▸ Saved entries:
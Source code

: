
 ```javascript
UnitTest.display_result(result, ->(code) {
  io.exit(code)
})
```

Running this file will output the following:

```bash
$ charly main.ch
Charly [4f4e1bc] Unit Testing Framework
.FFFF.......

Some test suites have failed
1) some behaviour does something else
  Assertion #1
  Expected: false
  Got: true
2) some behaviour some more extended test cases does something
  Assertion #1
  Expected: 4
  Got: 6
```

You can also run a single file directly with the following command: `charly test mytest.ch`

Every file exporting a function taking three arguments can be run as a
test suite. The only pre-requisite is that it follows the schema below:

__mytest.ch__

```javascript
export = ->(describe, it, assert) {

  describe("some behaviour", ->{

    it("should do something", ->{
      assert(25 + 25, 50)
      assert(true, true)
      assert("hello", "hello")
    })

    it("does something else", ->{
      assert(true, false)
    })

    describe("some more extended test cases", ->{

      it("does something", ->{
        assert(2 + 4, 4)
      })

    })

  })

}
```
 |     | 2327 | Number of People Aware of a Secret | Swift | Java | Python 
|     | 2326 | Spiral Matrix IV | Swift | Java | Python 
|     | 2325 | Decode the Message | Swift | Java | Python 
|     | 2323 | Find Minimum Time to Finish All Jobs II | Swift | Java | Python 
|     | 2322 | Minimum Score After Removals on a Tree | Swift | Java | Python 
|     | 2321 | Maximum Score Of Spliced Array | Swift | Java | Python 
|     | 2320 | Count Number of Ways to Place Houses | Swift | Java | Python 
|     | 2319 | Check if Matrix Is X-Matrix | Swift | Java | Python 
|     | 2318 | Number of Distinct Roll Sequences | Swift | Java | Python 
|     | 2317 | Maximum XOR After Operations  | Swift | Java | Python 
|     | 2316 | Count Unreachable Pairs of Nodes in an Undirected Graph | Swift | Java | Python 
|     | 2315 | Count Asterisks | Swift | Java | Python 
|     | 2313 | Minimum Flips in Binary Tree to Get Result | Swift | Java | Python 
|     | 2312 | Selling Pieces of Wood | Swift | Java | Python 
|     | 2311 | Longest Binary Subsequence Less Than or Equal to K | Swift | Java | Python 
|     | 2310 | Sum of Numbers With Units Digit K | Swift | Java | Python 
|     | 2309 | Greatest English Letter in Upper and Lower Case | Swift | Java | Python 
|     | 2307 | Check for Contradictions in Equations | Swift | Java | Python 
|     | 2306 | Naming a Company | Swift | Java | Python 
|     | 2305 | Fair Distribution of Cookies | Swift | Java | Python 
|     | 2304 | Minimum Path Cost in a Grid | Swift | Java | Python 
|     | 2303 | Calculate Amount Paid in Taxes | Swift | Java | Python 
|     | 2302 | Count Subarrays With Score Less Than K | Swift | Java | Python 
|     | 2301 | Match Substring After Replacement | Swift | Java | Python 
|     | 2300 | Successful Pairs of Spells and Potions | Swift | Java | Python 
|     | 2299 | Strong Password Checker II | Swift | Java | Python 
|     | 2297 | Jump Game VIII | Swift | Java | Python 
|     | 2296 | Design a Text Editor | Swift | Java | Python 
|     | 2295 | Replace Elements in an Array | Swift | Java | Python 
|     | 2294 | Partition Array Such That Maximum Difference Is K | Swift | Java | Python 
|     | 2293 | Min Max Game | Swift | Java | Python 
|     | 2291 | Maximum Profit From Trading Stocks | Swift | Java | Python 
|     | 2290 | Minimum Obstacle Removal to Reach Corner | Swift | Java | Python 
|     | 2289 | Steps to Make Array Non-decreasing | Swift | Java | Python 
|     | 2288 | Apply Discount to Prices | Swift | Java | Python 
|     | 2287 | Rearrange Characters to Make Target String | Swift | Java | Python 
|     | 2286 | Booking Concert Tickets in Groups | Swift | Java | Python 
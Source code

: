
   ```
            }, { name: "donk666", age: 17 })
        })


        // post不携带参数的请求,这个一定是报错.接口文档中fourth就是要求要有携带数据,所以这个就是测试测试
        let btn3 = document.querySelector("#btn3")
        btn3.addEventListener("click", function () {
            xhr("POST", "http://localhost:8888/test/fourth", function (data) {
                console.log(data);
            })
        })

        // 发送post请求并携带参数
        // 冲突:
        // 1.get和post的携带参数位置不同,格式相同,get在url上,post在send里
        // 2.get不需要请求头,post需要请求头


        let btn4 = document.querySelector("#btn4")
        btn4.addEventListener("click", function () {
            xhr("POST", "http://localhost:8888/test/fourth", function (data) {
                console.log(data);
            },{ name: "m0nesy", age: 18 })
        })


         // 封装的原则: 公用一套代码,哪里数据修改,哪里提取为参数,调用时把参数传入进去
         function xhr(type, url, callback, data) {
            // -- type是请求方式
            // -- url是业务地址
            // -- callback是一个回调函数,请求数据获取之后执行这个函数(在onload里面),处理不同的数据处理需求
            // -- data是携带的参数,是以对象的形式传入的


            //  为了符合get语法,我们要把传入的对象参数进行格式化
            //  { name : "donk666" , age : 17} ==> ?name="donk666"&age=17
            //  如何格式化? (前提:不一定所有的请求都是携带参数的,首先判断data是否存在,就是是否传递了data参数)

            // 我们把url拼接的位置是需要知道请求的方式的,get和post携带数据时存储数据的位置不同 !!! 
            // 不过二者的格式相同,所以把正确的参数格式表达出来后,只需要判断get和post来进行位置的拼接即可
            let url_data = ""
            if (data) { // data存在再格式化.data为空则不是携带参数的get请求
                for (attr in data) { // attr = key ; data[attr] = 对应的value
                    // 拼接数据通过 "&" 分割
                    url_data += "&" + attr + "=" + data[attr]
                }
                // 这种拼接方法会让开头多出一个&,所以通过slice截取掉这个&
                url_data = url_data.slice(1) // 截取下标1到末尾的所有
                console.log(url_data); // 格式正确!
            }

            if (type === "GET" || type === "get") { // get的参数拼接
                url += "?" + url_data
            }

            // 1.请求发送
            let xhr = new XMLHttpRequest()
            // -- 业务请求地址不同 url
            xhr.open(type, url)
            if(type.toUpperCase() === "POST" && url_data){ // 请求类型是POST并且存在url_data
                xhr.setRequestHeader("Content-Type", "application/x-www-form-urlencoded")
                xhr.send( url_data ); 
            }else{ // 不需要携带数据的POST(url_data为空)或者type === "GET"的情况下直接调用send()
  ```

▸ EXERCISE DETAILS:
Which lines of the records above hold the word "more"? Copy each one out.

▸ YOUR RESPONSE:
2) some behaviour some more extended test cases does something
    describe("some more extended test cases", ->{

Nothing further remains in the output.